B.C.’s forestry minister will soon decide whether to create a license for small-scale salvage logging in the Morice timber area.

In a letter to District of Houston councillors, who asked the province to consider such a license in May, Minister Steve Thomson said he expects to finish a review of Morice timber licenses by September. While the Morice timber supply is “very tight,” he said he would keep salvaging a priority.

Forester Dave Mayer speaks for the Morice Forest Salvage Society, a group of 12 Houston loggers who salvage small areas of beetle-killed pine trees and hire one or two extra staff at most.

Mayer says that just like a big forestry company, small-scale loggers need to be sure they’ll have more timber to cut in the future before they can invest in their businesses.

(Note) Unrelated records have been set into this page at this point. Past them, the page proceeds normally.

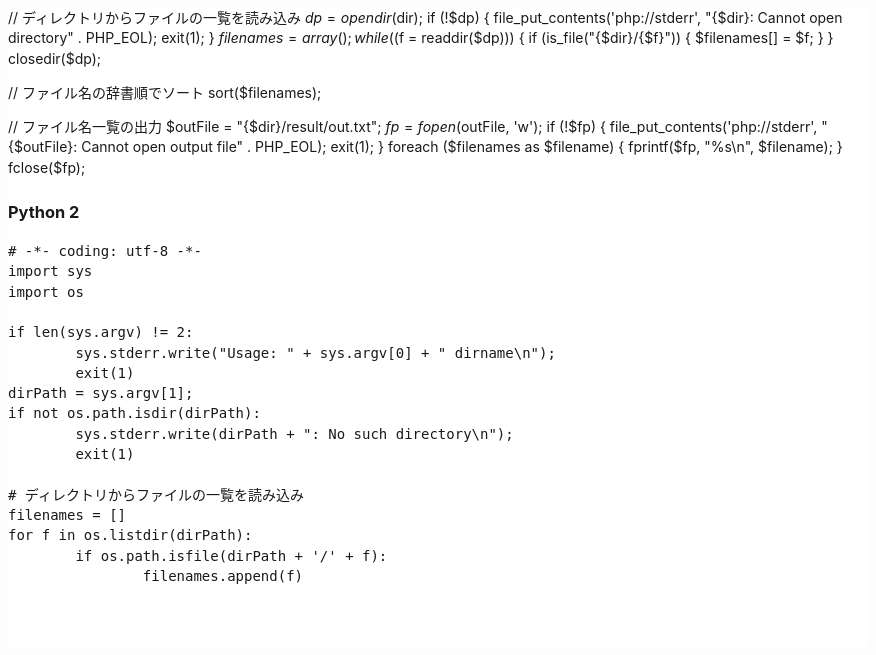 // ディレクトリからファイルの一覧を読み込み
$dp = opendir($dir);
if (!$dp) {
    file_put_contents('php://stderr', "{$dir}: Cannot open directory" . PHP_EOL);
    exit(1);
}
$filenames = array();
while (($f = readdir($dp))) {
    if (is_file("{$dir}/{$f}")) {
        $filenames[] = $f;
    }
}
closedir($dp);

// ファイル名の辞書順でソート
sort($filenames);

// ファイル名一覧の出力
$outFile = "{$dir}/result/out.txt";
$fp = fopen($outFile, 'w');
if (!$fp) {
    file_put_contents('php://stderr', "{$outFile}: Cannot open output file" . PHP_EOL);
    exit(1);
}
foreach ($filenames as $filename) {
    fprintf($fp, "%s\n", $filename);
}
fclose($fp);
</pre>

### Python 2
<pre>
# -*- coding: utf-8 -*-
import sys
import os

if len(sys.argv) != 2:
        sys.stderr.write("Usage: " + sys.argv[0] + " dirname\n");
        exit(1)
dirPath = sys.argv[1];
if not os.path.isdir(dirPath):
        sys.stderr.write(dirPath + ": No such directory\n");
        exit(1)

# ディレクトリからファイルの一覧を読み込み
filenames = []
for f in os.listdir(dirPath):
        if os.path.isfile(dirPath + '/' + f):
                filenames.append(f)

“It’s exactly the same scenario, only it’s even more difficult for the smaller guy because they can’t capture the economy of scale that a large operator can,” he said.

For two years, the MFSS has been asking the Nadina forest service to create a forest license of between 50,000 and 100,000 cubic metres of timber they can bid on.

“There’s still a lot of area out there that hasn’t been salvaged,” Mayer said, noting that was the finding of an Aug. 15 report by B.C.’s special timber supply committee.

“The real plus for the small-scale guys is they can go in and they can log ares of two or three hectares. The big operators can’t be bothered with something like that.”

Minister Thomson suggested that besides a license, Houston’s small-scale loggers might secure timber through Dungate Community Forest.

But Mayer disagrees.

Logging for Dungate is managed by larger operators, he said, and while some have hired MFSS members in the past, he said those contracts are still on a year to year basis.